_ACTIVITY_: Copy, from the data below, every line that has "performance" in it.

_TASK INPUT_:
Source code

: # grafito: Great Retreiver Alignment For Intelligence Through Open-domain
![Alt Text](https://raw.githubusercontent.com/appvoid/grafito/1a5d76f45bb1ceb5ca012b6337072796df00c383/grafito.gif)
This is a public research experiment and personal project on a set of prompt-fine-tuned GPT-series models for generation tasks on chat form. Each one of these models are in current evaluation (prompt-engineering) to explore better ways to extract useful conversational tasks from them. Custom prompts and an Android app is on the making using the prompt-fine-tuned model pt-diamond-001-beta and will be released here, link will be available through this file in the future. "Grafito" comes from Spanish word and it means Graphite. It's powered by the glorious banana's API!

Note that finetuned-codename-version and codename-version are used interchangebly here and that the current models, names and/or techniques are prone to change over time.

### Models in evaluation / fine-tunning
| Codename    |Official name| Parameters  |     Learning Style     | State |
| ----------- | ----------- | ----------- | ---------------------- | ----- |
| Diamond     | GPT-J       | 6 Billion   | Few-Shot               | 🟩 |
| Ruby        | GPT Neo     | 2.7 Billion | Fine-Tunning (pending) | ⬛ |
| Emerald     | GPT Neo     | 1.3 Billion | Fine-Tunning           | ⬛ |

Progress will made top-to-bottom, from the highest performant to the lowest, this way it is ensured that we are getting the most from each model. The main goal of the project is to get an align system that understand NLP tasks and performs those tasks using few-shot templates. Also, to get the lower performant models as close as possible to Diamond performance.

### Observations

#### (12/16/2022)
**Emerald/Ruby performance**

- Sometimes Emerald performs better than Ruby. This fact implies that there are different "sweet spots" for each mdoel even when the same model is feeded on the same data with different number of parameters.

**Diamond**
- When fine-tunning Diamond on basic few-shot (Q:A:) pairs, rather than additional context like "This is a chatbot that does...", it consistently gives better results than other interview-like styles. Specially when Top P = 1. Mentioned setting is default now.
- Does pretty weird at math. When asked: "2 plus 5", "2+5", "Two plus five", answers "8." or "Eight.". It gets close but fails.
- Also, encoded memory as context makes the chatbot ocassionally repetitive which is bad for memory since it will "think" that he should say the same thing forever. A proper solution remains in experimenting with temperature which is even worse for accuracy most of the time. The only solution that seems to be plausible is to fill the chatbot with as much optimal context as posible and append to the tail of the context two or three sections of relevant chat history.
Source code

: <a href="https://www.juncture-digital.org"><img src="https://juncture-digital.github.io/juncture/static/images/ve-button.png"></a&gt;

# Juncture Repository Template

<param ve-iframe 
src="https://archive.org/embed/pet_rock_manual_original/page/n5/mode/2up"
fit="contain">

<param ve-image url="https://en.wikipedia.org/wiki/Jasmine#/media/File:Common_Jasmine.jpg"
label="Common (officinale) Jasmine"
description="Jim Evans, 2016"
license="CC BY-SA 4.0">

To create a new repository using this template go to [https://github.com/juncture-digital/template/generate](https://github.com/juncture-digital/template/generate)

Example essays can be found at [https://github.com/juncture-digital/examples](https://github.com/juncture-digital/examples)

_ANSWER SECTION_:
Progress will made top-to-bottom, from the highest performant to the lowest, this way it is ensured that we are getting the most from each model. The main goal of the project is to get an align system that understand NLP tasks and performs those tasks using few-shot templates. Also, to get the lower performant models as close as possible to Diamond performance.
**Emerald/Ruby performance**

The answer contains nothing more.